There are a number of good reasons why the ballast layer needs to be free draining. The main objective of the ballast layer being free draining is somewhat tautologically to keep the water out of the track structure.
Why is this necessary? Well, there are are two main underlying reasons why you don't want water in your track structure:
It tends to lead to deterioration in the track geometry through various mechanisms, which leads to lower speeds, increased derailment risk and more expensive track resurfacing.
It tends to lead to deterioration of your ties (concrete, timber and steel alike), which means you have to replace them more often.
There are a few key mechanisms that cause the deterioration in track geometry:
When the water stops moving through the ballast it stops washing out contamination of fines (through local sedimentation or from the breakdown of the ballast itself). The standing water then tends to bind with the fines to create a mud slurry which both erodes the ties and quickly rounds the ballast rocks.
This is bad because ballast rocks rely on their irregular shape to provide a solid and stable layer; when new, the ballast rocks can interlock with one another and quickly reach a relatively stable lowest energy state with high strength characteristics. As the rocks become rounded and smaller they settle further and interlock less well, reducing the overall strength of the layer.

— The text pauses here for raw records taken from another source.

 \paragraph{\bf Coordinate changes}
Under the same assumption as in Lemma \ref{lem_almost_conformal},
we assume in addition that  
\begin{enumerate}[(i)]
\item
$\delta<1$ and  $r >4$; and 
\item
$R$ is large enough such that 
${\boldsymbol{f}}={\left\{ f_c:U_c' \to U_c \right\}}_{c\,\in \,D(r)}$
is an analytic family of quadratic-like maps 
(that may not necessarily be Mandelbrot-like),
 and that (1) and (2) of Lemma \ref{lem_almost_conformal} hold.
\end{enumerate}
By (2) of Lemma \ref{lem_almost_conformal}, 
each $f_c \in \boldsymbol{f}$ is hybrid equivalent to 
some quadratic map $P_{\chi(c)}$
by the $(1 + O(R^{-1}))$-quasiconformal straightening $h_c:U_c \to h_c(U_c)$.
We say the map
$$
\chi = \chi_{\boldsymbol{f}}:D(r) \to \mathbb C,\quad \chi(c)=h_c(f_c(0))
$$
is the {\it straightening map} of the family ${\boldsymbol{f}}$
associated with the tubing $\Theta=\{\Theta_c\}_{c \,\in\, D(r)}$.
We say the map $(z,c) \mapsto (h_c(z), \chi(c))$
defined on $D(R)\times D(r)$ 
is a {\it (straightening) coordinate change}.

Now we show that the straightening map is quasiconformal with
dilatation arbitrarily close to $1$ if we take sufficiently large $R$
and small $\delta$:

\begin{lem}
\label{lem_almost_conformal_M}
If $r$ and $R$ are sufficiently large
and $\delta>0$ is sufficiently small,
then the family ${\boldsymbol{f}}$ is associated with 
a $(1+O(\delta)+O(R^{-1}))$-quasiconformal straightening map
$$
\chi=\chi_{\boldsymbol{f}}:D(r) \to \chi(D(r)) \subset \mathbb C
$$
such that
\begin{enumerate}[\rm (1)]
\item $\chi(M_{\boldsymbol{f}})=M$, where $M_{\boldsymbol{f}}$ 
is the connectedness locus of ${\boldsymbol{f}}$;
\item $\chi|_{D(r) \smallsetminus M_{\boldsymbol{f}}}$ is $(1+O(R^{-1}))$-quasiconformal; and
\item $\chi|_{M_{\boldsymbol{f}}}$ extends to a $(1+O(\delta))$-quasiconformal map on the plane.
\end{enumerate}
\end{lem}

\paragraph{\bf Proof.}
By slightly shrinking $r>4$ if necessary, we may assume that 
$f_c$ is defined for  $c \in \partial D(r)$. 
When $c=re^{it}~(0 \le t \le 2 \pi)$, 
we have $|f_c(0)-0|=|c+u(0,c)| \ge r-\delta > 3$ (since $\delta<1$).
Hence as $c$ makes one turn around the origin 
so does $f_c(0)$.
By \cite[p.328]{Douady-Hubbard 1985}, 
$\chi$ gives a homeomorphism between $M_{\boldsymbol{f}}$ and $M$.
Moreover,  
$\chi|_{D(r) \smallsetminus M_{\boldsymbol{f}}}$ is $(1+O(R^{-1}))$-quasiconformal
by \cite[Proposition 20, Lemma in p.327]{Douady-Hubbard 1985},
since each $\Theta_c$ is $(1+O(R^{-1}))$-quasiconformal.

The pumping action of trains passing over the ballast layer when it is wet tends to drive water into cracks in the subballast, which can drive the water down into the track foundation. Either way, both the subballast and the foundation will tend to be weaker when wet, and the action of the water infiltration will also erode these layers, which only makes the problem worse.
In soils with a high expansiveness (in particular clay), they may vary volumetrically quite substantially when they are wet as opposed to being dry. So, when the formerly dry formation gets wet, it can heave, and then when it dries out, it shrinks again. These processes are not uniform and so lead to poor top geometry.

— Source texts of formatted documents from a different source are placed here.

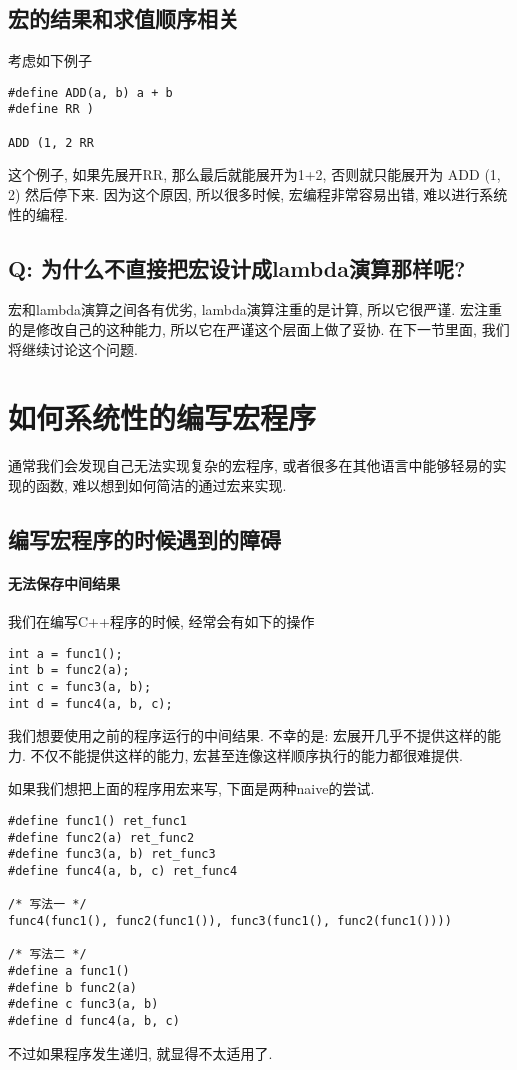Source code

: \documentclass{article}
\begin{document}
\subsection{宏的结果和求值顺序相关}
考虑如下例子
\begin{verbatim}
#define ADD(a, b) a + b
#define RR )

ADD (1, 2 RR
\end{verbatim}
这个例子, 如果先展开RR, 那么最后就能展开为1+2,
否则就只能展开为 ADD (1, 2) 然后停下来.
因为这个原因, 所以很多时候, 宏编程非常容易出错, 难以进行系统性的编程.

\subsection{Q: 为什么不直接把宏设计成lambda演算那样呢?}
宏和lambda演算之间各有优劣, lambda演算注重的是计算, 所以它很严谨.
宏注重的是修改自己的这种能力, 所以它在严谨这个层面上做了妥协.
在下一节里面, 我们将继续讨论这个问题.

\section{如何系统性的编写宏程序}
通常我们会发现自己无法实现复杂的宏程序, 或者很多在其他语言中能够轻易的实现的函数, 难以想到如何简洁的通过宏来实现.
\subsection{编写宏程序的时候遇到的障碍}
\paragraph{无法保存中间结果}
我们在编写C++程序的时候, 经常会有如下的操作
\begin{verbatim}
int a = func1();
int b = func2(a);
int c = func3(a, b);
int d = func4(a, b, c);
\end{verbatim}
我们想要使用之前的程序运行的中间结果.
不幸的是: 宏展开几乎不提供这样的能力.
不仅不能提供这样的能力, 宏甚至连像这样顺序执行的能力都很难提供.

如果我们想把上面的程序用宏来写, 下面是两种naive的尝试.
\begin{verbatim}
#define func1() ret_func1
#define func2(a) ret_func2
#define func3(a, b) ret_func3
#define func4(a, b, c) ret_func4

/* 写法一 */
func4(func1(), func2(func1()), func3(func1(), func2(func1())))

/* 写法二 */
#define a func1()
#define b func2(a)
#define c func3(a, b)
#define d func4(a, b, c)
\end{verbatim}
不过如果程序发生递归, 就显得不太适用了.
\end{document}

Similarly, in areas where freezing temperatures are encountered the water in the soil can freeze; ice has a lower density than liquid water and so you get heave, and then shrinking again when it melts. Melt water is also a great eroder.
For all of these reasons we like to keep water from entering the formation (so far as is reasonably possible) and drain it out quickly when it does get in there.
I'm afraid I don't know very much about slab track but I suspect that as you speculate, it is relatively impermeable to water and also not especially susceptible to erosion, and so the formation stays dry even if the slab track above it is practically under water.